[SUPPLIED ENTRIES Boundary: Start]

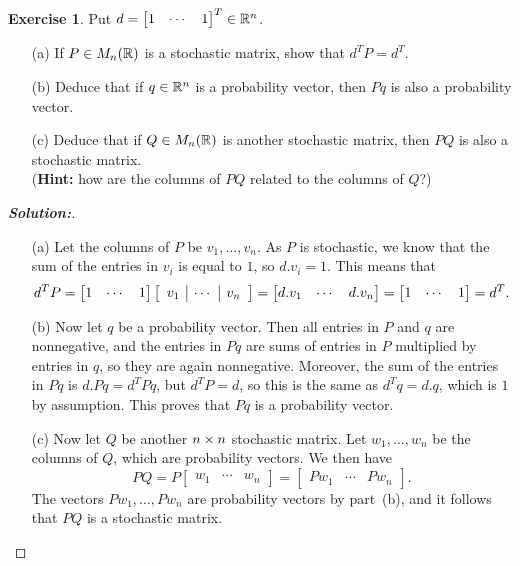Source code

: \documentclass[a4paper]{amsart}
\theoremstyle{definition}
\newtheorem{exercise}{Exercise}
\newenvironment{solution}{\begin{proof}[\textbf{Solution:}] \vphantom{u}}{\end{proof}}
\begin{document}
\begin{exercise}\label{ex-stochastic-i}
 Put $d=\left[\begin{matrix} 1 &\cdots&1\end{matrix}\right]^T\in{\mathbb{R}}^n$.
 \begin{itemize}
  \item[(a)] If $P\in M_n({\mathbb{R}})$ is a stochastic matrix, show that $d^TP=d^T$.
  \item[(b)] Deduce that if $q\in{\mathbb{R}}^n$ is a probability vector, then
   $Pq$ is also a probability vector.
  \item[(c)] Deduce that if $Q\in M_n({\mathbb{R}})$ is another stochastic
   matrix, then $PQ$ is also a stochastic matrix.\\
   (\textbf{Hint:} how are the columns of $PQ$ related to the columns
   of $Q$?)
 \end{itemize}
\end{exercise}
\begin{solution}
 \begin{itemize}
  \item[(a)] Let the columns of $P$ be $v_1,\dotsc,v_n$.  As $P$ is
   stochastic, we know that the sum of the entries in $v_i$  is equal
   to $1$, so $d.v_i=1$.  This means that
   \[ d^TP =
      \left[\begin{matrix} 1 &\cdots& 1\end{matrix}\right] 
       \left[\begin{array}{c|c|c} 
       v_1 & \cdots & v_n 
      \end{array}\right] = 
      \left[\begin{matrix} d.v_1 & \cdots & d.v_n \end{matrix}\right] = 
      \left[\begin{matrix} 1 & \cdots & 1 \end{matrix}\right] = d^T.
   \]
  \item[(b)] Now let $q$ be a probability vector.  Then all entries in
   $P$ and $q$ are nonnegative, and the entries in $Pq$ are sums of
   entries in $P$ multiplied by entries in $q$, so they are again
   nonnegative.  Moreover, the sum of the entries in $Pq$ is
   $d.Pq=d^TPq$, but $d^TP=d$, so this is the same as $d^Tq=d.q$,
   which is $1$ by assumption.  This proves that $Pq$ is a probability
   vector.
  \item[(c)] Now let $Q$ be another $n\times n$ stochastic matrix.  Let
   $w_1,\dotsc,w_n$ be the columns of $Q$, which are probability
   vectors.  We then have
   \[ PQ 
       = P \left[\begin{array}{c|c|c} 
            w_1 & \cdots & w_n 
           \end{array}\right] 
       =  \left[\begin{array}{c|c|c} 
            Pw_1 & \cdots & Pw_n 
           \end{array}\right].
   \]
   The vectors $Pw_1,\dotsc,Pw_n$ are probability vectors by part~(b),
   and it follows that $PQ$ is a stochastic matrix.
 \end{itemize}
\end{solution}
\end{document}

[SUPPLIED ENTRIES Boundary: End]

- PROBLEM STATEMENT: Set down, exactly as they stand above, the lines starting with the line with "We then have" and going on through the line with "The vectors $Pw_1,\dotsc,Pw_n$", and no others.

- RESPONSE:
   vectors.  We then have
   \[ PQ 
       = P \left[\begin{array}{c|c|c} 
            w_1 & \cdots & w_n 
           \end{array}\right] 
       =  \left[\begin{array}{c|c|c} 
            Pw_1 & \cdots & Pw_n 
           \end{array}\right].
   \]
   The vectors $Pw_1,\dotsc,Pw_n$ are probability vectors by part~(b),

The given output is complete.